> **ABOUT THIS EXERCISE**
I'd like the full listing transcribed exactly, with no images included.
......
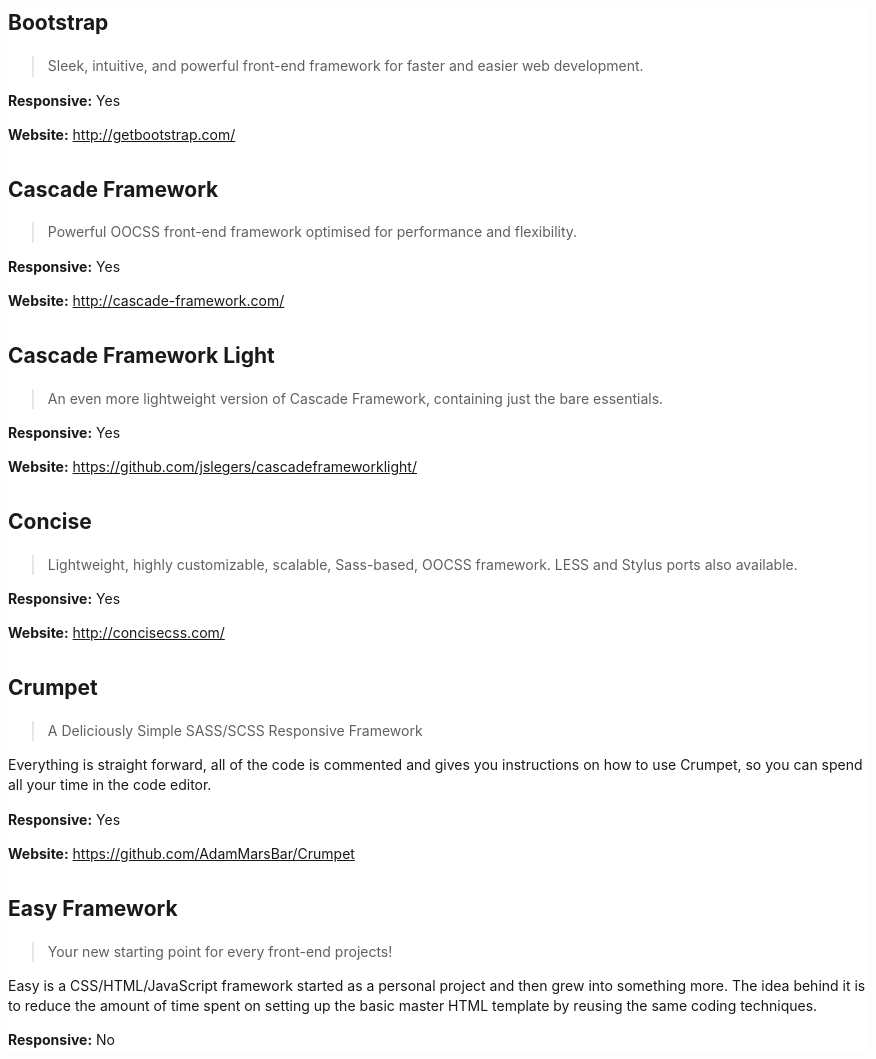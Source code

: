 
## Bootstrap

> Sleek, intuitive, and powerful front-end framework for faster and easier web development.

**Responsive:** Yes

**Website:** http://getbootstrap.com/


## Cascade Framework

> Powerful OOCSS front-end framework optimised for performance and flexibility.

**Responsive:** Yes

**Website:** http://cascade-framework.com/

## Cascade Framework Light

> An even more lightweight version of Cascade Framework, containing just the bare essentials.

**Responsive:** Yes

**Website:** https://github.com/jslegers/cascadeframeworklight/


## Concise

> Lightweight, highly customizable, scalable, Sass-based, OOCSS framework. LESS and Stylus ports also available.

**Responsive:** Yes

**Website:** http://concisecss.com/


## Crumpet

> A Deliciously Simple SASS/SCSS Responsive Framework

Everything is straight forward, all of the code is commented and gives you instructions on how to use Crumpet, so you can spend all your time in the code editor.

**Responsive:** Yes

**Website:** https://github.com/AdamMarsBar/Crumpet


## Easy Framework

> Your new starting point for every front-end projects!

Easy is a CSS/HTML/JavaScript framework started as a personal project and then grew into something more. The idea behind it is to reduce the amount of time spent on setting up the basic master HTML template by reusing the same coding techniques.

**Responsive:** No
......
> **REPLY TO THE TASK**
Source code

: 
## Bootstrap

> Sleek, intuitive, and powerful front-end framework for faster and easier web development.

**Responsive:** Yes

**Website:** http://getbootstrap.com/


## Cascade Framework

> Powerful OOCSS front-end framework optimised for performance and flexibility.

**Responsive:** Yes

**Website:** http://cascade-framework.com/

## Cascade Framework Light

> An even more lightweight version of Cascade Framework, containing just the bare essentials.

**Responsive:** Yes

**Website:** https://github.com/jslegers/cascadeframeworklight/


## Concise

> Lightweight, highly customizable, scalable, Sass-based, OOCSS framework. LESS and Stylus ports also available.

**Responsive:** Yes

**Website:** http://concisecss.com/


## Crumpet

> A Deliciously Simple SASS/SCSS Responsive Framework

Everything is straight forward, all of the code is commented and gives you instructions on how to use Crumpet, so you can spend all your time in the code editor.

**Responsive:** Yes

**Website:** https://github.com/AdamMarsBar/Crumpet


## Easy Framework

> Your new starting point for every front-end projects!

Easy is a CSS/HTML/JavaScript framework started as a personal project and then grew into something more. The idea behind it is to reduce the amount of time spent on setting up the basic master HTML template by reusing the same coding techniques.

**Responsive:** No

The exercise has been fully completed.